Alınan bilgi yeterliydi…
Diğer yandan Kenya’daki Yunanistan Büyükelçiliği’nde “şaşkın şaşkın” ne olacağını düşünmekle vakit geciren Öcalan’ın nefes alışı bile, yüksek teknoloji ürünü cihazlarla dinleniyordu..
…Ve Mossad ekibi yeni bir hamle daha yapılması emri aldı.
Norfolk Hoteli’nin barında PKK’lı korumaya (ya da hizmetli) yanaşan Kürt tipli Mossad ajanı, Yunanistan Büyükelçiliği’ni arayarak, PKK’lı ile acil konuşmaları gerektiğini söyledi.
Aynı barda ikinci kez biraraya gelinmişti..
Mossad ajanı, PKK’lıya, Öcalan’ın Yunanistan Büyükelçiliği’nde daha fazla kalmasının “can güvenliği” açısından tehlikeli olduğunu anlattı ve eğer isterse Mossad’ın Öcalan’ı Kuzey Irak’ta “güvenli bir bölge”ye götüreceğinden bahsetti.

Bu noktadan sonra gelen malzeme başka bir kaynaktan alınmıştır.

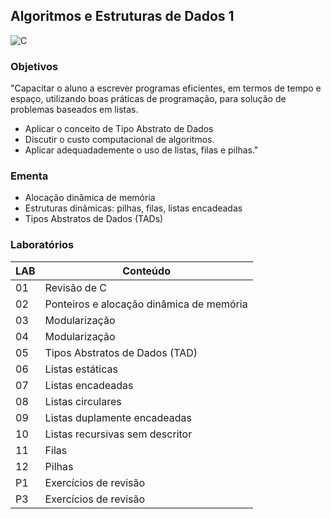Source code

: ## Algoritmos e Estruturas de Dados 1
![C](https://img.shields.io/badge/C-FCCA28?style=for-the-badge&logo=c&logoColor=white)

### Objetivos
"Capacitar o aluno a escrever programas eficientes, em termos de tempo e espaço, utilizando boas práticas de programação, para solução de problemas baseados em listas.
* Aplicar o conceito de Tipo Abstrato de Dados
* Discutir o custo computacional de algoritmos.
* Aplicar adequadademente o uso de listas, filas e pilhas."

### Ementa
* Alocação dinâmica de memória
* Estruturas dinâmicas: pilhas, filas, listas encadeadas
* Tipos Abstratos de Dados (TADs)

### Laboratórios
| LAB | Conteúdo |
|-----|----------|
| 01 | Revisão de C |
| 02 | Ponteiros e alocação dinâmica de memória |
| 03 | Modularização |
| 04 | Modularização |
| 05 | Tipos Abstratos de Dados (TAD) |
| 06 | Listas estáticas |
| 07 | Listas encadeadas |
| 08 | Listas circulares |
| 09 | Listas duplamente encadeadas |
| 10 | Listas recursivas sem descritor |
| 11 | Filas |
| 12 | Pilhas |
| P1 | Exercícios de revisão |
| P3 | Exercícios de revisão |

Aslında, sözkonusu teklif, Öcalan’ın Yunanistan Büyükelçiliği’nde sarfettiği ve Mossad tarafından kaydedilen “Bu durumda en iyisi Kuzey Irak’ta olmak. İzimizi orda kolayca kayıp ettiririz” şeklindeki sözlerinden yola çıkılarak hazırlanmıştı.
Mossad ajanı, PKK’lıdan Yunanistan büyükelçiliği’ne gidip Öcalan’la konuşmasını ve “durumu bütün açıklığı” ile anlatmasını istedi.

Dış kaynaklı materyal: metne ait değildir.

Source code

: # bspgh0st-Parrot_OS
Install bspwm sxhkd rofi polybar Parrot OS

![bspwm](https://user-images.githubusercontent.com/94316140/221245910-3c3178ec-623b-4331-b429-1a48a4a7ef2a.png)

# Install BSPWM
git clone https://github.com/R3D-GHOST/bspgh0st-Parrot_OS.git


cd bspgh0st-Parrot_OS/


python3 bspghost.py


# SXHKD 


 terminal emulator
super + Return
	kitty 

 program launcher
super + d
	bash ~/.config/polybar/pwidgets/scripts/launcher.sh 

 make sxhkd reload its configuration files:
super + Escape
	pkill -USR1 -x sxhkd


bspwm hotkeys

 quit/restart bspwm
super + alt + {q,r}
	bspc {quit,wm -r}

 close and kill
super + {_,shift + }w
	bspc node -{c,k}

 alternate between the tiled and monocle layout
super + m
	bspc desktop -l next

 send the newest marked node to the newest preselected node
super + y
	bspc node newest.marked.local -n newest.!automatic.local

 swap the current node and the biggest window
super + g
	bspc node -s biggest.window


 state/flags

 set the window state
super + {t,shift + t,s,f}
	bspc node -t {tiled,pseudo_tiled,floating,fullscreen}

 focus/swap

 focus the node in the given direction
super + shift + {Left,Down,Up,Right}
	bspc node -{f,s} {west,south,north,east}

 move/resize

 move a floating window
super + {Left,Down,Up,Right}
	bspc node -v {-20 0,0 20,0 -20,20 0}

Tuzak bu derece basit bir şekilde kurulmuş ve “yemleme” gerçekleşmişti..
Mossad ekibi bundan sonra Yunanistan Büyükelçiliği için “kulaklarını” daha fazla açtı.
Öcalan, Yunanlılar’ın ve çevresindeki bazılarının karşı çıkmalarına rağmen, Kuzey Irak’a gitmek istediğini söylüyordu.
Aynı anlarda Falcon-900 tipi bir özel uçak Nairobi Havaalanı’na, bazı işadamlarını alacağını belirterek iniş yapıyordu.
Aynı uçak kısa bir süre sonra icinde Mossad ekibi ve Öcalan olduğu halde kalkış yapacaktı.. (Yani Mossad’a göre Türk ekibine Öcalan’ın Kenya’da teslim edilmesi gibi bir durum sözkonusu değil)..
Operasyon başarıyla sonuçlanmıştı..
Bir gün sonra da Türkiye’nin Başbakanı Bülent Ecevit, Öcalan’ın yakalandığını açıklıyordu…”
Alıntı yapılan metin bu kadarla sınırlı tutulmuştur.